Freed Mississauga pastor describes overwhelming loneliness in North Korean prison

North Korea Jailed Canadian

He had been serving a life sentence of hard labour for alleged anti-state activities when he was released last week on what the North Korean government described as "sick bail".

The Toronto resident Lim started the Light Korean Presbyterian Church nearly 30 years ago. "In particular, I want to thank Sweden, our protecting power in North Korea, for assisting us".

Mr. Trudeau so far has said only that he is "pleased and relieved" about Mr. Lim's release, declining to go into detail, citing operational security considerations.

Smiling and slightly thin, in a dark suit and tie on a white shirt, the pastor is sitting next to his son in the first rank of the faithful, on his knees, his granddaughter, born while he was forced to labour in North Korea.

Toronto-area pastor Hyeon Soo Lim was reunited with his family in Ontario today after more than two years in detention in North Korea.

There's no word yet on when exactly Lim arrives in Canada.

"Now more than ever, he's never felt more Canadian", the son said.

That could be an area of productive conversations with the United States, given the USA administration's focus on making it easier to do business, Freeland said. "It catalyzed discussions over additional human-rights-focused sanctions and prompted countries to re-evaluate their policies on tourism to the North", said Andrea Berger, senior research associate at the Middlebury Institute of International Studies.

The two nuclear powers have been steadily increasing their rhetoric, leading Freeland to condemn North Korea's actions but suggest it's time to reel in the verbal threats.
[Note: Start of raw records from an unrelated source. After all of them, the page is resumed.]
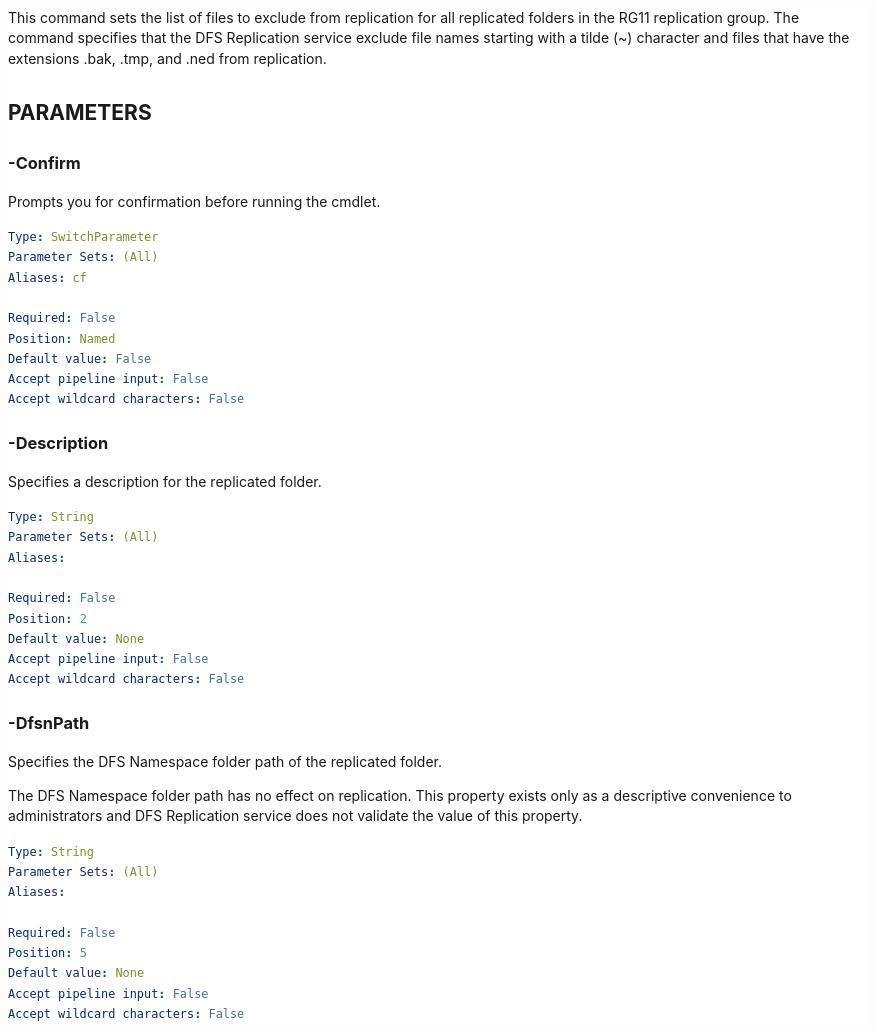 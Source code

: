 This command sets the list of files to exclude from replication for all replicated folders in the RG11 replication group.
The command specifies that the DFS Replication service exclude file names starting with a tilde (~) character and files that have the extensions .bak, .tmp, and .ned from replication.

## PARAMETERS

### -Confirm
Prompts you for confirmation before running the cmdlet.

```yaml
Type: SwitchParameter
Parameter Sets: (All)
Aliases: cf

Required: False
Position: Named
Default value: False
Accept pipeline input: False
Accept wildcard characters: False
```

### -Description
Specifies a description for the replicated folder.

```yaml
Type: String
Parameter Sets: (All)
Aliases: 

Required: False
Position: 2
Default value: None
Accept pipeline input: False
Accept wildcard characters: False
```

### -DfsnPath
Specifies the DFS Namespace folder path of the replicated folder.

The DFS Namespace folder path has no effect on replication.
This property exists only as a descriptive convenience to administrators and DFS Replication service does not validate the value of this property.

```yaml
Type: String
Parameter Sets: (All)
Aliases: 

Required: False
Position: 5
Default value: None
Accept pipeline input: False
Accept wildcard characters: False
```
"We need to find ways to pressure and persuade North Korea that the path that it is on. this path can have no positive ending for North Korea", she said following a meeting with agricultural groups in Edmonton on Friday.

"We stand by all of our allies very much including the United States".

A number of Christian missionaries - mostly ethnic Koreans who are United States citizens - have been arrested in the past, with some of them only allowed to return home after intervention by high-profile United States political figures. "When they are threatened, we are there".